以前書いたとおりid:hizzz:20061005、「共生」という美しい理想は実は自他の差別化アイデンテイティ政治のハテにある。民主主義における多様性のめんどくささは、スクラップの膨大なすそ野とノイズにみちた世界で試され立脚しつづけて、ようやっと存在が確認される。ところが、論者も論説を聴く方もえてして、そんな世の中であるということを忘れて、お互いに最短合理性をさぐりだす。すると、論者は同志に向かってばかりしゃべりだしてだんだんハイコンテキスト化して囲い込み、他者にはワケワカメになる。視聴者は何人もワケワカメなことをだらだらいってる者を辛抱強く聴くよりも、高いトコからハッとするフレーズをデカい声でいう者の方へとむかう。かくして、同志内と外では、其の時の最適合理性によって、科学はその社会の倫理によって使い分けられる。

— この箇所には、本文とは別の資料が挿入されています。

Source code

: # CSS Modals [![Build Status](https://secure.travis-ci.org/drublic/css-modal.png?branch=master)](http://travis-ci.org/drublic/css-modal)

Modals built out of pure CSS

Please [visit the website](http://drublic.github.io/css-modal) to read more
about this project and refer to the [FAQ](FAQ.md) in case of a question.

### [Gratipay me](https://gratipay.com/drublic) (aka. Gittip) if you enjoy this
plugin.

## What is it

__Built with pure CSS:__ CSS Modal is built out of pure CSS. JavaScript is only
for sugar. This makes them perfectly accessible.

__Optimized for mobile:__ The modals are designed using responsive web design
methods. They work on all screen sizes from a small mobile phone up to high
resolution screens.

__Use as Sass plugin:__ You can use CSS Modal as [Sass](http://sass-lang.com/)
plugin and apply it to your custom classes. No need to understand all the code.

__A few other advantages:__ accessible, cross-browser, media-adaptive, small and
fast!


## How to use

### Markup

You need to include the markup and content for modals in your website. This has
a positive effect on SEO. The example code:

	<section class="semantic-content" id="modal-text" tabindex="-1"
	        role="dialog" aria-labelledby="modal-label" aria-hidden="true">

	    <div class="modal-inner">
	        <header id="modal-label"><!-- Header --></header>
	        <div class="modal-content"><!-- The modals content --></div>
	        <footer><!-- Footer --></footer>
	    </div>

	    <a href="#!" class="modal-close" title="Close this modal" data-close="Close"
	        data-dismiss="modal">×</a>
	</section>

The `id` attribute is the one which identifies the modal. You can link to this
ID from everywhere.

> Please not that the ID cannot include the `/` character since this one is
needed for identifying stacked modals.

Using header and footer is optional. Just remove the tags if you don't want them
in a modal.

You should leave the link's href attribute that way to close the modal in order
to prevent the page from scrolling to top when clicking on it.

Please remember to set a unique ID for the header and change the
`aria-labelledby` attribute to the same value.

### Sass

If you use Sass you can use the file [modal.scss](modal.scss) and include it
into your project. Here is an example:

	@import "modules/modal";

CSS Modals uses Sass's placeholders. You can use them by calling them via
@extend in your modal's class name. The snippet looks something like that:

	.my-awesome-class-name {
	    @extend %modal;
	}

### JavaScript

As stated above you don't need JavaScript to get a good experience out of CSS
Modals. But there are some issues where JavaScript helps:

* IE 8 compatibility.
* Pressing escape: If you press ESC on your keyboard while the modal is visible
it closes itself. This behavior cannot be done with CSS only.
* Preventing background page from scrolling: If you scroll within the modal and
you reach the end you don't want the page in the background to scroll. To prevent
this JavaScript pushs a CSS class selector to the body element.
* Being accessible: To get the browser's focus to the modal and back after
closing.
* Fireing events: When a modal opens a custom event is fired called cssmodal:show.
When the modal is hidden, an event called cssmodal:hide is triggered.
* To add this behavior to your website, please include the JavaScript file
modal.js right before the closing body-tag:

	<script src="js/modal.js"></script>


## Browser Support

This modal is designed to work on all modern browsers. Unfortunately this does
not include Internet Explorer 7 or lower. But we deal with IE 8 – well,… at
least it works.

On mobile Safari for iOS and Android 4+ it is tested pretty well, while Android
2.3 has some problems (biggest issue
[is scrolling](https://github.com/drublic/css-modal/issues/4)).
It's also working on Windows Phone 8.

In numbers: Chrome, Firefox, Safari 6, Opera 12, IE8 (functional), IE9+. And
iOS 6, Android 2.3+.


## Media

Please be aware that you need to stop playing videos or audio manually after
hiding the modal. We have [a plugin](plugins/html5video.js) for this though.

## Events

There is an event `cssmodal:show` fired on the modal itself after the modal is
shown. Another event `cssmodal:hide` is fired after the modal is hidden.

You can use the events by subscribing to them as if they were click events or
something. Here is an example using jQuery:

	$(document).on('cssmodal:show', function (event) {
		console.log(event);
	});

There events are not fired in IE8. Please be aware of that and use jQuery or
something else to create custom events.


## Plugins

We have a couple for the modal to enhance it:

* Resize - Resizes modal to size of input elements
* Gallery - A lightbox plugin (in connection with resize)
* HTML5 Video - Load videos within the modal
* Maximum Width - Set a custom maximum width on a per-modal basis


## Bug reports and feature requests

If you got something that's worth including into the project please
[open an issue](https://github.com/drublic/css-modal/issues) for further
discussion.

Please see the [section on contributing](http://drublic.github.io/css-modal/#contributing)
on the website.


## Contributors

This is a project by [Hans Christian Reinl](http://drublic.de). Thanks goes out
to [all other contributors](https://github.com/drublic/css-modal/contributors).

そういう多元で流動的な世の中で、学校やTVや新聞雑誌やネットというのは、視聴者が動かなくともある一部を切り取って延々と見せてくれる装置である。で、それには価値がつけられる。だからそこに載ってるダケで価値があると、けっこうな人が思ってしまう。マスメディア(もしくは広告モデル)というのは、媒体種類にかかわらずそういう幻想を取り込んだ運動で成り立っている。が、そこに切り取られたトピック全てに価値があるから見えている訳では全然ないんだけど。